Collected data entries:
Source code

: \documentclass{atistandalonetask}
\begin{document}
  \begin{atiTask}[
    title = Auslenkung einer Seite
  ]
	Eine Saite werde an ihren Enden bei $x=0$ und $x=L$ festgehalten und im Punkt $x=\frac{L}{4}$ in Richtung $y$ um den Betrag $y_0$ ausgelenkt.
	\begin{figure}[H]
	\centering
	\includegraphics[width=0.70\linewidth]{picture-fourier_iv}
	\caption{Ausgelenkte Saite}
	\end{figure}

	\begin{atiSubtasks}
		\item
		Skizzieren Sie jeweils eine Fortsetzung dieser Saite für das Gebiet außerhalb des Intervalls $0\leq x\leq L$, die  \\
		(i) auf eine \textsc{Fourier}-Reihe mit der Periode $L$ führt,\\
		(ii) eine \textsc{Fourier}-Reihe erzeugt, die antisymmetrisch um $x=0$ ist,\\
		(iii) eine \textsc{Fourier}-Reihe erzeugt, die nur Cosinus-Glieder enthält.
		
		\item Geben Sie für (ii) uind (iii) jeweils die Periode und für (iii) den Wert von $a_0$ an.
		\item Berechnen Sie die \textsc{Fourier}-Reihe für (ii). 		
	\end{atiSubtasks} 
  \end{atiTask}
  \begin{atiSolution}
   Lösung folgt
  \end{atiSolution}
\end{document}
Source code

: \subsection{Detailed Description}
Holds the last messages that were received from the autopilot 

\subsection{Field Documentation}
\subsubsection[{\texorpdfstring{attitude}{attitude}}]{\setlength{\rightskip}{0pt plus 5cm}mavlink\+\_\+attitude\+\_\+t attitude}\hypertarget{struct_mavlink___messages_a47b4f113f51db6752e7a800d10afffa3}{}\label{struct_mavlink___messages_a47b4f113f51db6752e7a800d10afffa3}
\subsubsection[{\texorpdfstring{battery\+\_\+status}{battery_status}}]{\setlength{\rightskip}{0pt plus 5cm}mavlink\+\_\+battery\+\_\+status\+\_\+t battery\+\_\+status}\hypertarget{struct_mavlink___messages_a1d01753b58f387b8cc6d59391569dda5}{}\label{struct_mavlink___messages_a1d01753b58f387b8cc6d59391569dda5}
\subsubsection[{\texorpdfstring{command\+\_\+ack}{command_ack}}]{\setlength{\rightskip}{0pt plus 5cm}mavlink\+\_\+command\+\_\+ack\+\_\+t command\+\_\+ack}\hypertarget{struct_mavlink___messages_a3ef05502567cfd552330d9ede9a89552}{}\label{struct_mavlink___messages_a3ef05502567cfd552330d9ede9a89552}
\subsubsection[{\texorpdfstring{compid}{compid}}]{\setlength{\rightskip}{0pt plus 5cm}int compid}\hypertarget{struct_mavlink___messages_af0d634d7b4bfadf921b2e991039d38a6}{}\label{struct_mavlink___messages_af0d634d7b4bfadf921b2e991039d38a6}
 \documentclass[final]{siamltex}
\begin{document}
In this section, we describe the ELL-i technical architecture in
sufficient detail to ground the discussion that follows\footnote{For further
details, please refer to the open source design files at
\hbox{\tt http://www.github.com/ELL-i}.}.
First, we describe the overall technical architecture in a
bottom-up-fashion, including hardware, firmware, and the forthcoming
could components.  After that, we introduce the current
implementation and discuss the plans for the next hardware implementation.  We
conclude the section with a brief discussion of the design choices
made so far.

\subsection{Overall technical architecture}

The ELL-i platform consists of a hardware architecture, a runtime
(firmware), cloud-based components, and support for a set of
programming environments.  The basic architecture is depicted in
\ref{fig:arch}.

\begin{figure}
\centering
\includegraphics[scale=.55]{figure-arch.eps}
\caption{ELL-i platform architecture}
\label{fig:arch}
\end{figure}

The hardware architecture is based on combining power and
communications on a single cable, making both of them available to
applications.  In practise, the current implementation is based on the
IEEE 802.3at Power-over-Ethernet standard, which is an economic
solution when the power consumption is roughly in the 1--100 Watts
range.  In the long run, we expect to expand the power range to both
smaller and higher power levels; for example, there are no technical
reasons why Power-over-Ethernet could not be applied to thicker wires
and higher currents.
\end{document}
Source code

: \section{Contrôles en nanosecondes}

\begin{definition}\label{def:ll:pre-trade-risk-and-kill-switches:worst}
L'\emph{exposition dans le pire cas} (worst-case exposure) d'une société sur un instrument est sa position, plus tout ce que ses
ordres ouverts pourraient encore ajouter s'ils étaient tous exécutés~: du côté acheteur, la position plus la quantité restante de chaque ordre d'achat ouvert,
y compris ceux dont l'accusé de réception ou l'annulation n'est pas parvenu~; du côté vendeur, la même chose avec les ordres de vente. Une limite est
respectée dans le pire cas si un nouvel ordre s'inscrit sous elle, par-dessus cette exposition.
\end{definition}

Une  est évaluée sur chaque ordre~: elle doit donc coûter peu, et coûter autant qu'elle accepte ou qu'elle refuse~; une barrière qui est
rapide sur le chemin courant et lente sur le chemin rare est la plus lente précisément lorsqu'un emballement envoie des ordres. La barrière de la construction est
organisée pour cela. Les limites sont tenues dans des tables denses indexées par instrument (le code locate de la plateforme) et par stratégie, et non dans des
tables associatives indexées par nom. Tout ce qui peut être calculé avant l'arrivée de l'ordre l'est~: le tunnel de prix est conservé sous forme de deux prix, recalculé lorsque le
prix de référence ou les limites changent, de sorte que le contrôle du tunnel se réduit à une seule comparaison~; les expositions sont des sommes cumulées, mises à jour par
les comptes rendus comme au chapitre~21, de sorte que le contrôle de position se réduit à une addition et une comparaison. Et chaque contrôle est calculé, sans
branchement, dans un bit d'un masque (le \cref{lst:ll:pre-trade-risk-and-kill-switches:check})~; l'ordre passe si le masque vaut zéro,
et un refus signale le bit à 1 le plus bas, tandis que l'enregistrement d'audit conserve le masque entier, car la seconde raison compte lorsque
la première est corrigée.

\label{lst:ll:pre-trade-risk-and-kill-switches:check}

* _ACTIVITY_
Look through the data above for the word "risk". Report each line where it occurs.

* _SOLVED PROBLEM_
\begin{definition}\label{def:ll:pre-trade-risk-and-kill-switches:worst}
branchement, dans un bit d'un masque (le \cref{lst:ll:pre-trade-risk-and-kill-switches:check})~; l'ordre passe si le masque vaut zéro,
\label{lst:ll:pre-trade-risk-and-kill-switches:check}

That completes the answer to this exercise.